La juventud y las bases militares

| 13 de Julio de 2017 - 00:00

Un conjunto de organizaciones juveniles ecuatorianas ha venido desarrollando últimamente varias sesiones de trabajo en Portoviejo y Quito, en las que participaron representantes de la Juventud Revolucionaria Alianza PAIS (JRAP), Juventud Comunista y Juventud Socialista. Los dos motivos principales de estas citas fueron: 1) definir una posición conjunta de dichas organizaciones frente a la situación política que vive nuestra patria, y 2) participar en el Festival Mundial de las Juventudes Democráticas a celebrarse en Moscú en octubre próximo.

En relación con el primer punto, la decisión unánime fue respaldar el proyecto de la Revolución Ciudadana, señalando la necesidad de mantener firmemente la unidad de las fuerzas comprometidas en esta causa, sin propiciar ninguna posición divisionista. Como dijo una adolescente manabita: “Los jóvenes de hoy nacimos en el seno de la Revolución Ciudadana y no podemos ni debemos abandonarla”.
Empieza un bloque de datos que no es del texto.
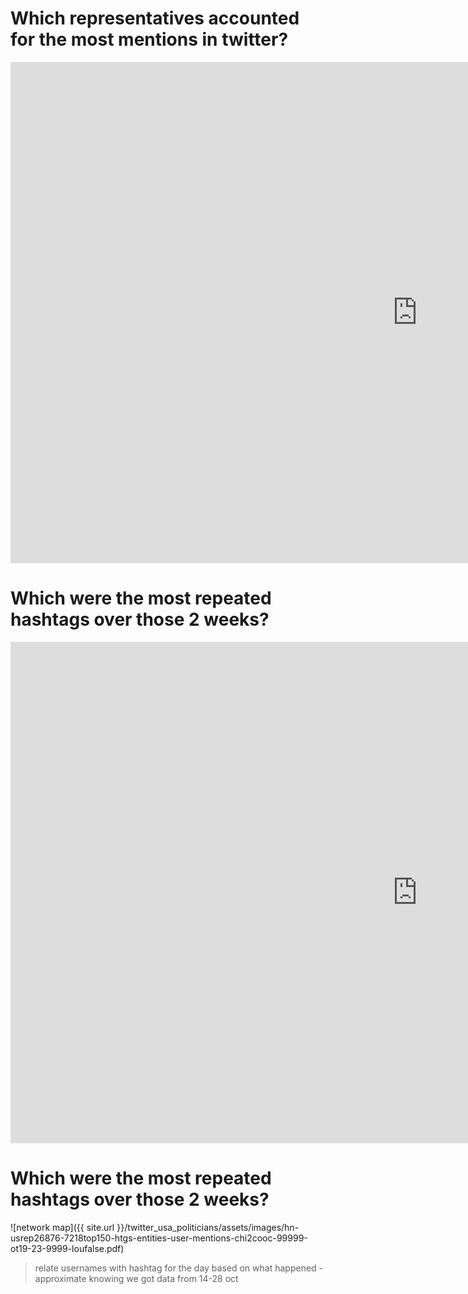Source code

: 
# Which representatives accounted for the most mentions in twitter?
  
<iframe src="https://documents.cortext.net/0cf2/0cf23b70382c05b07e2e3e14e1bd2b3b/48510/temporal%20evolution/basic_statistics_entities_user_mentions_20ISIpubdate.html" frameborder="0" style="overflow:hidden;border:1px solid #DDDDDD;" width="1300" height="800" allowfullscreen></iframe> 


# Which were the most repeated hashtags over those 2 weeks?

<iframe src="https://documents.cortext.net/a112/a11239f5a529652d164d5d81f64e049d/48229/temporal%20evolution/basic_statistics_entities_hashtags_20ISIpubdate.html" frameborder="0" style="overflow:hidden;border:1px solid #DDDDDD;" width="1300" height="800" allowfullscreen></iframe>
 

# Which were the most repeated hashtags over those 2 weeks?
![network map]({{ site.url }}/twitter_usa_politicians/assets/images/hn-usrep26876-7218top150-htgs-entities-user-mentions-chi2cooc-99999-ot19-23-9999-loufalse.pdf)

>relate usernames with hashtag for the day based on what happened - approximate knowing we got data from 14-28 oct
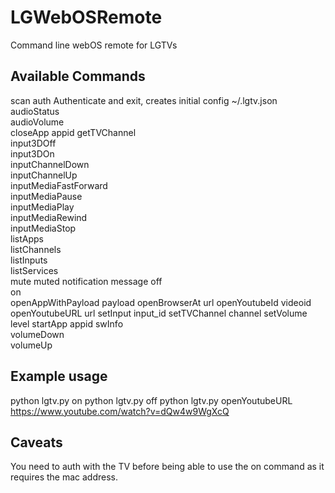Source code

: # LGWebOSRemote
Command line webOS remote for LGTVs

## Available Commands
scan
auth                  Authenticate and exit, creates initial config ~/.lgtv.json
audioStatus           
audioVolume           
closeApp              appid
getTVChannel          
input3DOff            
input3DOn             
inputChannelDown      
inputChannelUp        
inputMediaFastForward  
inputMediaPause       
inputMediaPlay        
inputMediaRewind      
inputMediaStop        
listApps              
listChannels          
listInputs            
listServices          
mute                  muted
notification          message
off                   
on                    
openAppWithPayload    payload
openBrowserAt         url
openYoutubeId         videoid
openYoutubeURL        url
setInput              input_id
setTVChannel          channel
setVolume             level
startApp              appid
swInfo                
volumeDown            
volumeUp

## Example usage 

  python lgtv.py on
  python lgtv.py off 
  python lgtv.py openYoutubeURL https://www.youtube.com/watch?v=dQw4w9WgXcQ
  
## Caveats 

You need to auth with the TV before being able to use the on command as it requires the mac address.
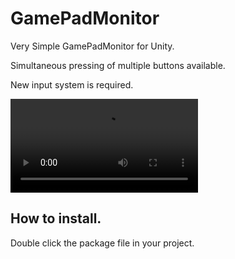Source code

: # GamePadMonitor
Very Simple GamePadMonitor for Unity.

Simultaneous pressing of multiple buttons available.

New input system is required.

![sample movie](https://github.com/gazushige/GamePadMonitor/blob/main/GamePadMonitorTest.mp4)

## How to install.

Double click the package file in your project.
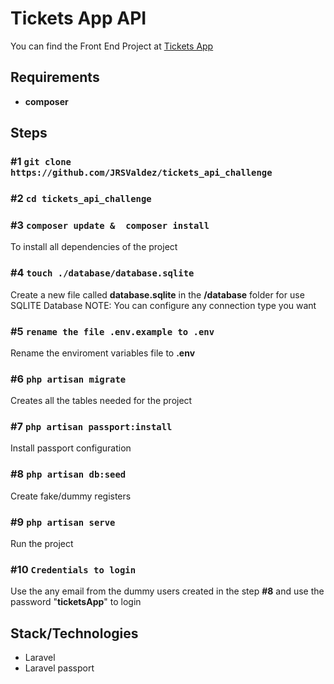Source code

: # Tickets App API

You can find the Front End Project at [Tickets App](https://github.com/JRSValdez/tickets_app_challeng)

## Requirements

* **composer** 

## Steps

### #1 `git clone https://github.com/JRSValdez/tickets_api_challenge`

### #2 `cd tickets_api_challenge`

### #3 `composer update &  composer install`

To install all dependencies of the project

### #4 `touch ./database/database.sqlite`

Create a new file called **database.sqlite** in the **/database** folder for use SQLITE Database
NOTE: You can configure any connection type you want

### #5 `rename the file .env.example to .env`

Rename the enviroment variables file to **.env**

### #6 `php artisan migrate`

Creates all the tables needed for the project

### #7 `php artisan passport:install`

Install passport configuration

### #8 `php artisan db:seed`

Create fake/dummy registers 

### #9 `php artisan serve`

Run the project

### #10 `Credentials to login`

Use the any email from the dummy users created in the step **#8** and use the password "**ticketsApp**" to login

## Stack/Technologies

* Laravel
* Laravel passport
Esta actitud de tan importantes sectores de la juventud ecuatoriana debería ser un ejemplo para los dirigentes de PAIS y demás organizaciones que se precian de revolucionarias, donde no faltan los intereses de grupo, los apetitos burocráticos y las maniobras de la derecha conducentes a romper la organización creada hace 10 años bajo el liderazgo de Rafael Correa, la cual, con todas las fallas, errores y desviaciones que se le pueden atribuir, constituye el referente más importante de la izquierda ecuatoriana en las últimas décadas.

En relación con el segundo punto, es encomiable la decisión juvenil de encontrarse en Moscú con representantes de todo el mundo. Para ello nuestra juventud debería afinar una posición clara y combativa en defensa de la paz universal, tan seriamente amenazada en estos momentos por la interminable cadena de nuevas guerras desatadas por el imperialismo norteamericano en Medio Oriente y África, con francas amenazas en Asia y América, donde el presidente Donald Trump continúa la nefasta línea internacional de intervención imperialista visible cuando Obama declaró el año pasado: “Venezuela se ha constituido en una amenaza seria e inusual para la seguridad de Estados Unidos”, con lo cual se abre la puerta al intervencionismo militar yanqui en la patria de Bolívar, envolviendo a todo el continente, de darse esta, en descomunales hogueras.

A propósito, el Ministerio de Relaciones Exteriores y Movilidad Humana ha puesto en manos del público la obra titulada Bases militares norteamericanas en el mundo. Capítulo Especial Ecuador. Los jóvenes pueden con esta obra disponer de un material fundamental para conocer el problema grave de las bases norteamericanas asentadas en los cinco continentes, y que las tienen varios países de América, lo que nos pone en el riesgo cierto de caer bajo las botas invasoras de los ejércitos yanquis.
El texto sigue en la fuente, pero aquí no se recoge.